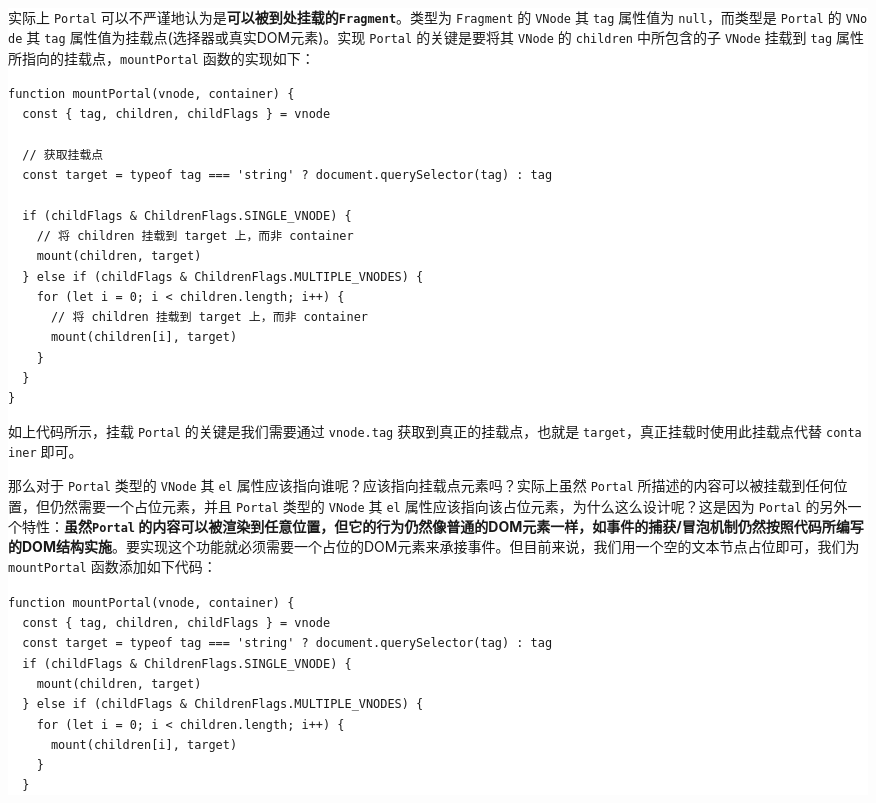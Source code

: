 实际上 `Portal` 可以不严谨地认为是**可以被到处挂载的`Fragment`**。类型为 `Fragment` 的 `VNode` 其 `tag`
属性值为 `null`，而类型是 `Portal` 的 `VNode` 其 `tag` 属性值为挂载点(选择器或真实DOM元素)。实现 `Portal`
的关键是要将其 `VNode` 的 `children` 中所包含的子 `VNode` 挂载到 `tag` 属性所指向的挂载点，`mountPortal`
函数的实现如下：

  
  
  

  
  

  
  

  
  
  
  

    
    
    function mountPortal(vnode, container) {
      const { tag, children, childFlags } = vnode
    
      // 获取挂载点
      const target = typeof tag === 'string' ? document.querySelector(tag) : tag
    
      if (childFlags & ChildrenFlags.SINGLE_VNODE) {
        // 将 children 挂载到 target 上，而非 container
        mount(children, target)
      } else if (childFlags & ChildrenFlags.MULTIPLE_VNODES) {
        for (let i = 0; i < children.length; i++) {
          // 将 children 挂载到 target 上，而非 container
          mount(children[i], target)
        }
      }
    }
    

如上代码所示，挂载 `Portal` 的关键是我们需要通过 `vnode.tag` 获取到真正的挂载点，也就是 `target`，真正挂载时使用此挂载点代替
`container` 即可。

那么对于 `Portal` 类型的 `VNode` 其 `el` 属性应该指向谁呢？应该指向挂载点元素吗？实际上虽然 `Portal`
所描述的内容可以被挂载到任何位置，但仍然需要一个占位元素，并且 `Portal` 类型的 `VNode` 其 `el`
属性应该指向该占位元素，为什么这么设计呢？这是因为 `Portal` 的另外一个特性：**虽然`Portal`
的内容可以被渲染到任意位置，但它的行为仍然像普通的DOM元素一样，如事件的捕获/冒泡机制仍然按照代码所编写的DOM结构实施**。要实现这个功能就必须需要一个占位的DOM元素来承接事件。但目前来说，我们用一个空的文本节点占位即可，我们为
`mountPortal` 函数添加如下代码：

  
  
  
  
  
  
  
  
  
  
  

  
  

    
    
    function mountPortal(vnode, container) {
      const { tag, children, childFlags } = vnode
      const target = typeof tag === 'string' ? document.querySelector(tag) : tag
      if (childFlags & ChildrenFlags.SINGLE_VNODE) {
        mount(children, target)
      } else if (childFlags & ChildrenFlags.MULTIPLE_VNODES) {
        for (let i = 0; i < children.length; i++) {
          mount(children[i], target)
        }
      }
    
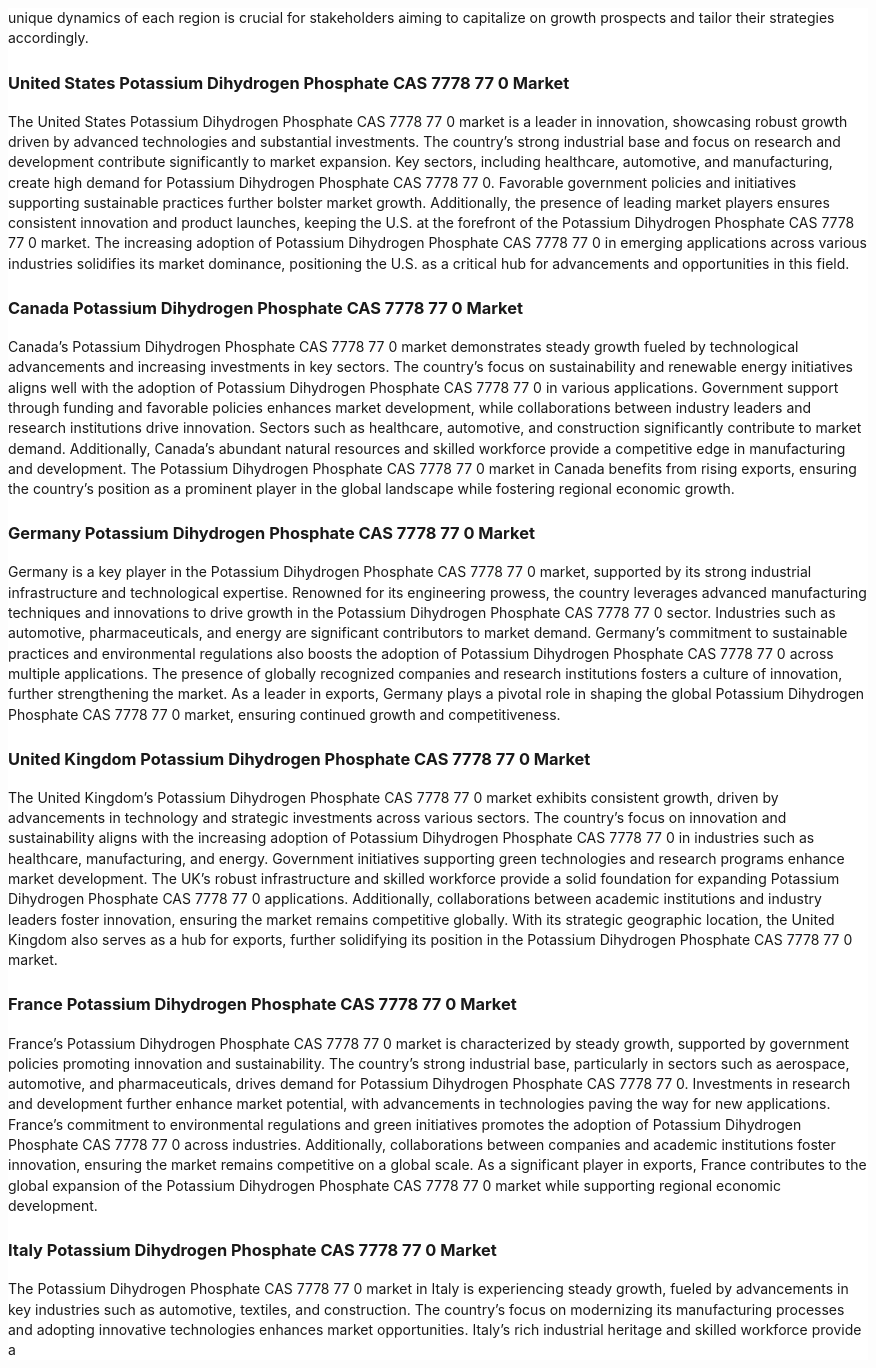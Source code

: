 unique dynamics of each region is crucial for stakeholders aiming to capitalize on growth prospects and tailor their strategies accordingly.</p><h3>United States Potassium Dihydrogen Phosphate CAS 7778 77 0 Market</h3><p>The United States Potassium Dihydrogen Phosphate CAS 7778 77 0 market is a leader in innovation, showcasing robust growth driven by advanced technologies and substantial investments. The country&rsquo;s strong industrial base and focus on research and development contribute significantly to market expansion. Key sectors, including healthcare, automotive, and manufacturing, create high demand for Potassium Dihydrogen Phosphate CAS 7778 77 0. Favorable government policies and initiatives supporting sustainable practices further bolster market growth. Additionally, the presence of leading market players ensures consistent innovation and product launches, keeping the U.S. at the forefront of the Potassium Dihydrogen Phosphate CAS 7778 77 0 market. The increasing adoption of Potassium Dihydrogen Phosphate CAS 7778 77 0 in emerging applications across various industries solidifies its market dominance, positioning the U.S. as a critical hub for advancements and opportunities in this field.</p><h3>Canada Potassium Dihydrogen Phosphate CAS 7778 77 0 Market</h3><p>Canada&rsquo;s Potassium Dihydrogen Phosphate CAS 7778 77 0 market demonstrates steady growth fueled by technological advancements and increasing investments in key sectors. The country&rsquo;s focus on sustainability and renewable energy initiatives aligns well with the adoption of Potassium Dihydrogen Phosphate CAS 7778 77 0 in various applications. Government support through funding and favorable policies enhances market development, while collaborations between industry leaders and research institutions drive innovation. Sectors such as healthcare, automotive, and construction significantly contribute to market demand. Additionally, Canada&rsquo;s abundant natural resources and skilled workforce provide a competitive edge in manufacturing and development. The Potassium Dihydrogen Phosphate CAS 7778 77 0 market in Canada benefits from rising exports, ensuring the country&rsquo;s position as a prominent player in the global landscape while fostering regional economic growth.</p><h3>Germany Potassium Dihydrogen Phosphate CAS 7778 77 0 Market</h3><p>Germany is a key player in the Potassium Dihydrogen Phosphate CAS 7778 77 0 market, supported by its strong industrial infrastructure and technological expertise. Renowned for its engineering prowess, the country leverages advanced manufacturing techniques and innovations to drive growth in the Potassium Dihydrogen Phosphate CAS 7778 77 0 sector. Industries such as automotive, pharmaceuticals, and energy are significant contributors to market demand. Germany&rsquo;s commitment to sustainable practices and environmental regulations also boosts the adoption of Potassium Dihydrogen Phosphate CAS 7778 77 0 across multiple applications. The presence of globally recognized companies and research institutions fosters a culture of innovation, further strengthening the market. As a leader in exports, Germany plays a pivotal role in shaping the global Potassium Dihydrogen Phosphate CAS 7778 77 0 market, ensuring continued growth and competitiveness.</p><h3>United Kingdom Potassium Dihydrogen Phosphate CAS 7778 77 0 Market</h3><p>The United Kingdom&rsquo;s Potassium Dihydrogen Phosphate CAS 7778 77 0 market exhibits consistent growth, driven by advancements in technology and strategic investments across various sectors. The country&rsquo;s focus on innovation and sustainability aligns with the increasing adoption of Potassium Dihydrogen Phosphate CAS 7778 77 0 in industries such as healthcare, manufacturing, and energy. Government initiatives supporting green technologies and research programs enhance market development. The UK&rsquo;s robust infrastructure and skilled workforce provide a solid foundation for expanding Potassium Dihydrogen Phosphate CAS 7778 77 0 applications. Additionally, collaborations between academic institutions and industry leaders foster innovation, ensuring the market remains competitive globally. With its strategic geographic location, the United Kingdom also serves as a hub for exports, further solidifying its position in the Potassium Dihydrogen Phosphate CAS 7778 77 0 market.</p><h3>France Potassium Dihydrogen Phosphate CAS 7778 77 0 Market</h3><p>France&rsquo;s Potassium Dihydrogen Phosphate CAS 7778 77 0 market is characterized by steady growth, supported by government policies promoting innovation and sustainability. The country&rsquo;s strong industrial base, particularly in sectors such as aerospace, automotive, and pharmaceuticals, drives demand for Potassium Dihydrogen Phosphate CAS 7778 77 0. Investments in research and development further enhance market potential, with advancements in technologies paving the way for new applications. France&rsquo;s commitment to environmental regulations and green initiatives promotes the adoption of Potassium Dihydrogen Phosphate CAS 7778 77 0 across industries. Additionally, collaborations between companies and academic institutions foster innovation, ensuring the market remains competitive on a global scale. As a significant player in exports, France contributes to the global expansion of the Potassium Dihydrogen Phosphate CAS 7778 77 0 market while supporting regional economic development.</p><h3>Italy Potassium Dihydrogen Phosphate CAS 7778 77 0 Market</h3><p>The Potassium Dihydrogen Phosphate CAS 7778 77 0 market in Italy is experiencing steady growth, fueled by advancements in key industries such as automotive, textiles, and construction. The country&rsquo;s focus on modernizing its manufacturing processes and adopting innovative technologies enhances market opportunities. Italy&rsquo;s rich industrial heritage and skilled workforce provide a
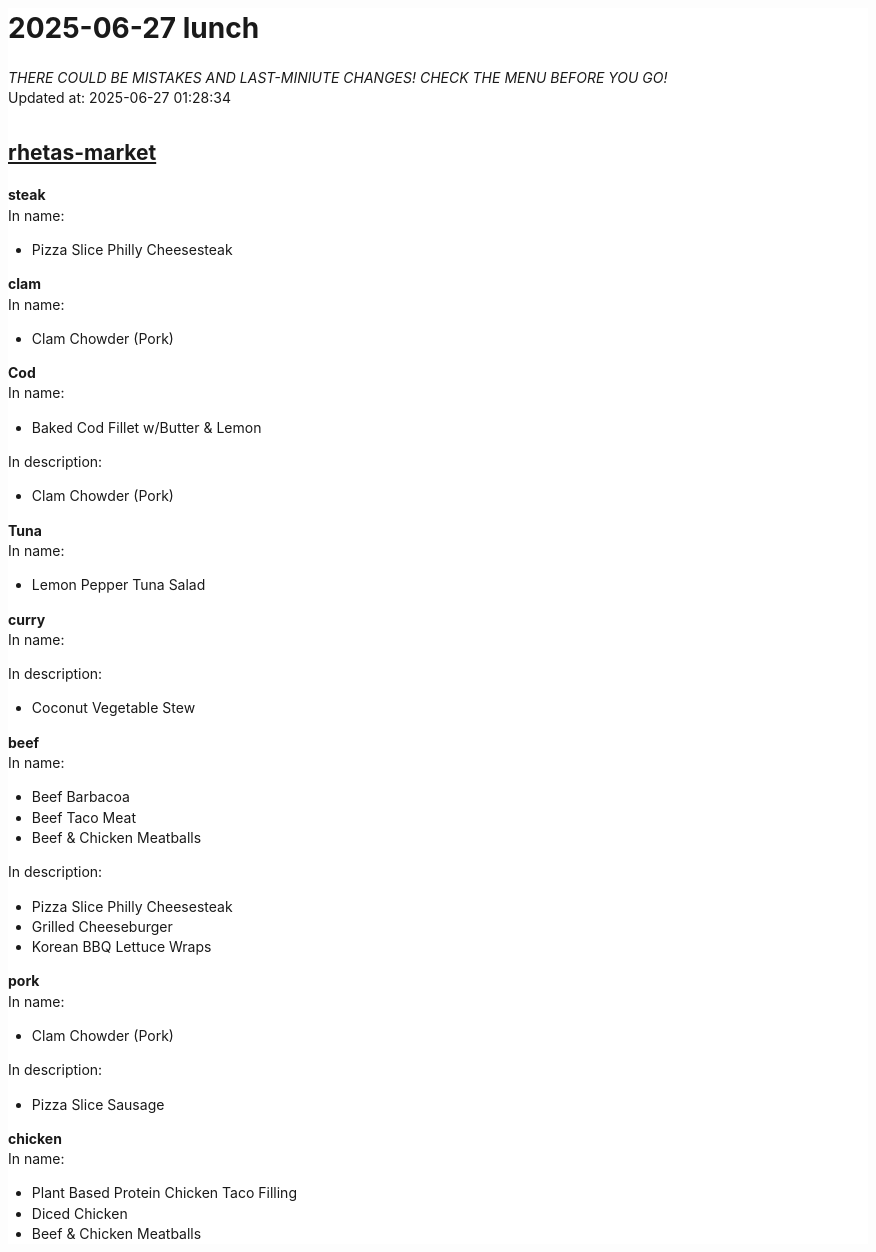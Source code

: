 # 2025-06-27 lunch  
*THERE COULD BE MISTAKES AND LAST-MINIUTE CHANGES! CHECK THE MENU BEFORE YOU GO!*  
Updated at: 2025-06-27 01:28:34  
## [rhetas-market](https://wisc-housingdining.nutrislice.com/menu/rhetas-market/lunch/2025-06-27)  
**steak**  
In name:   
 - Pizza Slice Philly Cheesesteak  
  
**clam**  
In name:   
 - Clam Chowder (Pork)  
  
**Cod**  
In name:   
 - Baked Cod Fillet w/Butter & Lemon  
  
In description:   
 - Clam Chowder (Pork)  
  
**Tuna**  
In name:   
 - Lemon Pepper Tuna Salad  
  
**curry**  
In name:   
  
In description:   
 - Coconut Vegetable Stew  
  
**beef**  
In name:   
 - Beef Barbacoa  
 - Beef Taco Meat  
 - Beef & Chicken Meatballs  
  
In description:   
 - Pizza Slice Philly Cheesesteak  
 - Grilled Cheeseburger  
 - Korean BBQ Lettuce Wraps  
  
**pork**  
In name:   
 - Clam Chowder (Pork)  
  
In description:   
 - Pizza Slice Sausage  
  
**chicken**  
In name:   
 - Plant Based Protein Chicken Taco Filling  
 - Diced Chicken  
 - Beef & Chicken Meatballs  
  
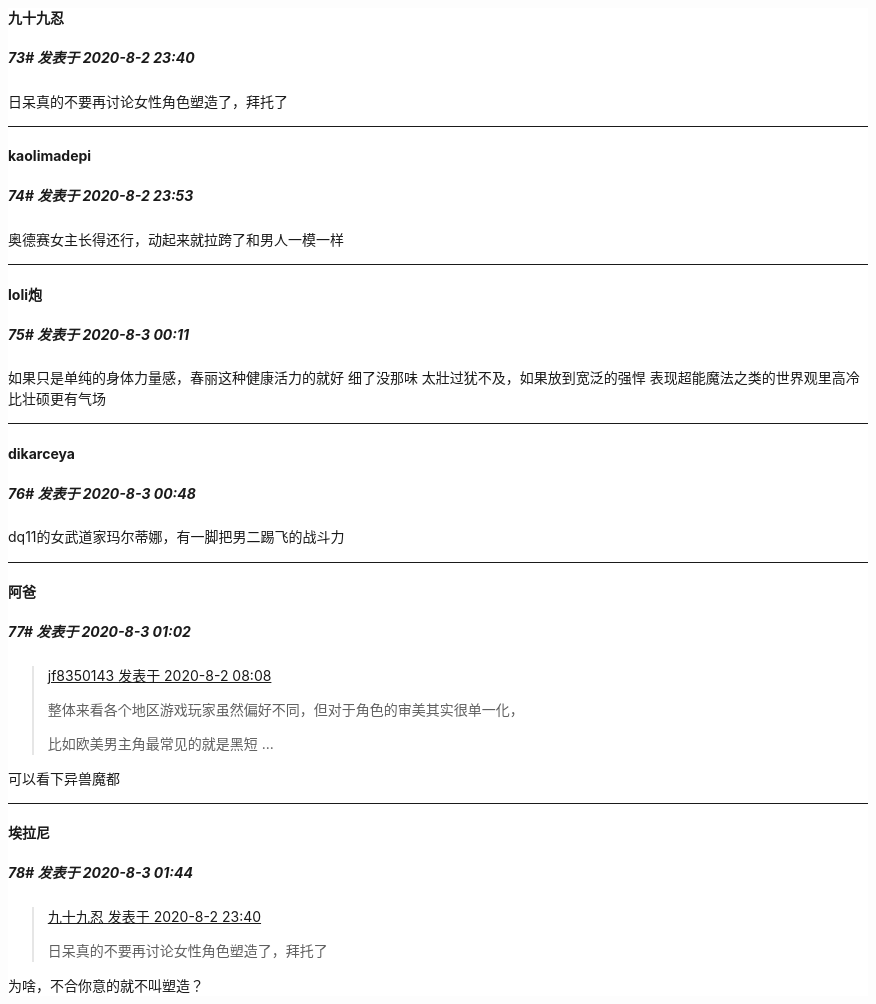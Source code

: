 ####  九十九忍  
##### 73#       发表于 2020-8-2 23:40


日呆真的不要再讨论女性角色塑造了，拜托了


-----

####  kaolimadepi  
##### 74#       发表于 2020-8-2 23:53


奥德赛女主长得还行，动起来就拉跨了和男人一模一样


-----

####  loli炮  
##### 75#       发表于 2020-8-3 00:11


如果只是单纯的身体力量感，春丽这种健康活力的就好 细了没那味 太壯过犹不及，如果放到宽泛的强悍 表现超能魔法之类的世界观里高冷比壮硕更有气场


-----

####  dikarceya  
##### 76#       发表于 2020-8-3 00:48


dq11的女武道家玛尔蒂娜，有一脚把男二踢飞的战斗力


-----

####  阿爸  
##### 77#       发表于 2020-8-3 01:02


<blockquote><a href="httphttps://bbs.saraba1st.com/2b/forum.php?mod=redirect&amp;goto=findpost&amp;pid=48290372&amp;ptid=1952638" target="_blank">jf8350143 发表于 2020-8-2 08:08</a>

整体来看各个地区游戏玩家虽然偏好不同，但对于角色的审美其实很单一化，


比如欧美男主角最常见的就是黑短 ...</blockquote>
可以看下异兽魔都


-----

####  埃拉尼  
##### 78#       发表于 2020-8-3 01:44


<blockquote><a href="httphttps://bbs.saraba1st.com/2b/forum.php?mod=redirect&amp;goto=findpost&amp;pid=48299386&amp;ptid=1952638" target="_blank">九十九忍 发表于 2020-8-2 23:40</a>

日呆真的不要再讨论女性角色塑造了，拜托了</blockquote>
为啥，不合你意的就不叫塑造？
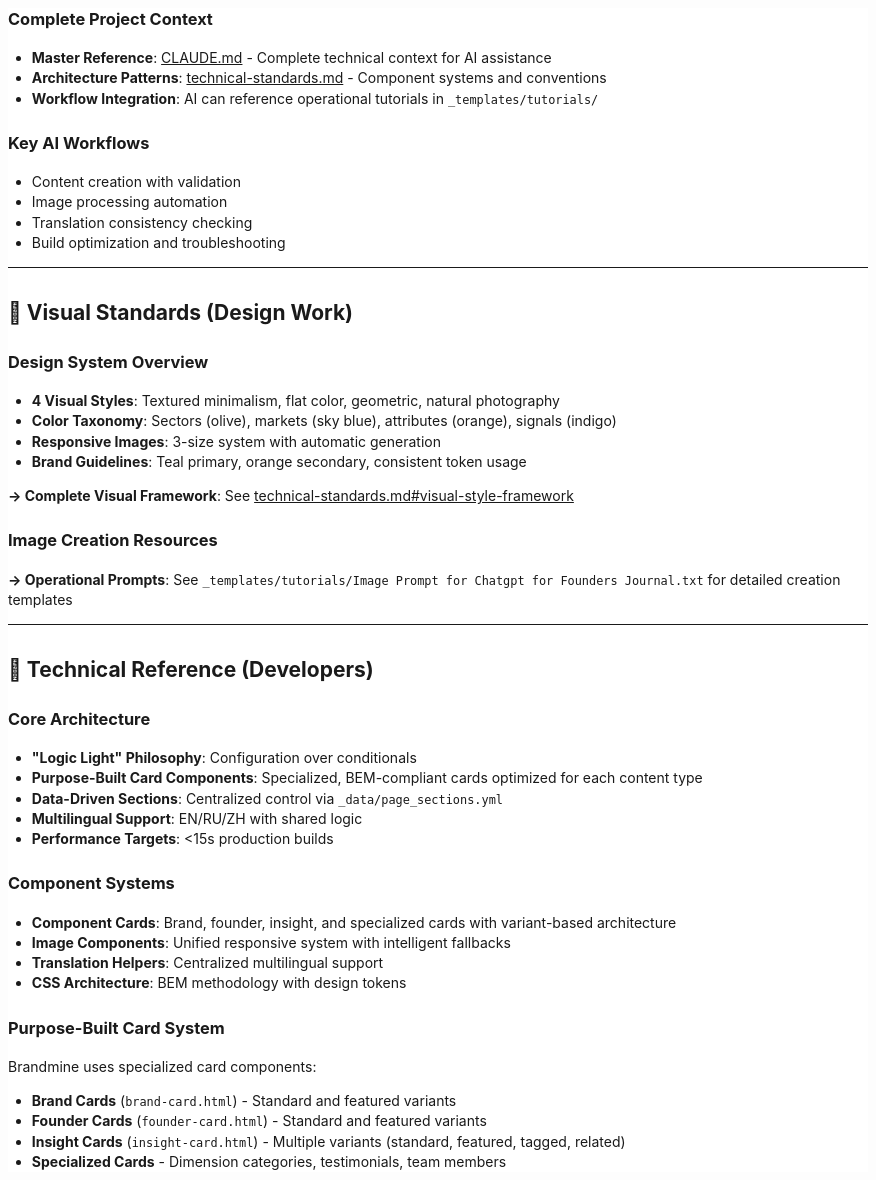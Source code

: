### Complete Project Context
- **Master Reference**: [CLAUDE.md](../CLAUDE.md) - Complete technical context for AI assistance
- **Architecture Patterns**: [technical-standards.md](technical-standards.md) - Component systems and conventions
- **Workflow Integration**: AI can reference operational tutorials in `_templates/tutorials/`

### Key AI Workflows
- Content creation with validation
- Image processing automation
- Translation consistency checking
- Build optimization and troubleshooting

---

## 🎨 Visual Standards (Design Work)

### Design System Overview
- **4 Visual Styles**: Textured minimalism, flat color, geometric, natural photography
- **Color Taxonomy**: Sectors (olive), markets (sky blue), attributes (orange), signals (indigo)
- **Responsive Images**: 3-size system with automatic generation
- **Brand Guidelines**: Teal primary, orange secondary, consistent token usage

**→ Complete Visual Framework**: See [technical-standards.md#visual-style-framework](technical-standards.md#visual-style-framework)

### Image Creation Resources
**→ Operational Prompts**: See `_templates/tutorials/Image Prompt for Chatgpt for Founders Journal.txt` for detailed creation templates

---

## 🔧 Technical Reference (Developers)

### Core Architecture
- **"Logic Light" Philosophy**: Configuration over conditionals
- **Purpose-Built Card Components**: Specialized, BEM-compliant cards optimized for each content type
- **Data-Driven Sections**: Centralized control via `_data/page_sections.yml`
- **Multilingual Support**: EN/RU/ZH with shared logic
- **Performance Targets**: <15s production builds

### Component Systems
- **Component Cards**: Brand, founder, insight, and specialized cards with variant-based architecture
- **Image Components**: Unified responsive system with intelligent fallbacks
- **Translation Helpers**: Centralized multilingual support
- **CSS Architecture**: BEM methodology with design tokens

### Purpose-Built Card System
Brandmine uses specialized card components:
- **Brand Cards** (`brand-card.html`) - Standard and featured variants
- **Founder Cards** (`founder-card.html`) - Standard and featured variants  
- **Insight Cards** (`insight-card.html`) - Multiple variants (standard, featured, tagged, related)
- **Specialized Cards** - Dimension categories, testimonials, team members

*****

What is being asked: Reproduce the line that contains "- **Brand Guidelines**: Teal" and each line after it through the last line of the entries above, exactly; leave out all earlier lines.

Reply:
- **Brand Guidelines**: Teal primary, orange secondary, consistent token usage

**→ Complete Visual Framework**: See [technical-standards.md#visual-style-framework](technical-standards.md#visual-style-framework)

### Image Creation Resources
**→ Operational Prompts**: See `_templates/tutorials/Image Prompt for Chatgpt for Founders Journal.txt` for detailed creation templates

---

## 🔧 Technical Reference (Developers)

### Core Architecture
- **"Logic Light" Philosophy**: Configuration over conditionals
- **Purpose-Built Card Components**: Specialized, BEM-compliant cards optimized for each content type
- **Data-Driven Sections**: Centralized control via `_data/page_sections.yml`
- **Multilingual Support**: EN/RU/ZH with shared logic
- **Performance Targets**: <15s production builds

### Component Systems
- **Component Cards**: Brand, founder, insight, and specialized cards with variant-based architecture
- **Image Components**: Unified responsive system with intelligent fallbacks
- **Translation Helpers**: Centralized multilingual support
- **CSS Architecture**: BEM methodology with design tokens

### Purpose-Built Card System
Brandmine uses specialized card components:
- **Brand Cards** (`brand-card.html`) - Standard and featured variants
- **Founder Cards** (`founder-card.html`) - Standard and featured variants  
- **Insight Cards** (`insight-card.html`) - Multiple variants (standard, featured, tagged, related)
- **Specialized Cards** - Dimension categories, testimonials, team members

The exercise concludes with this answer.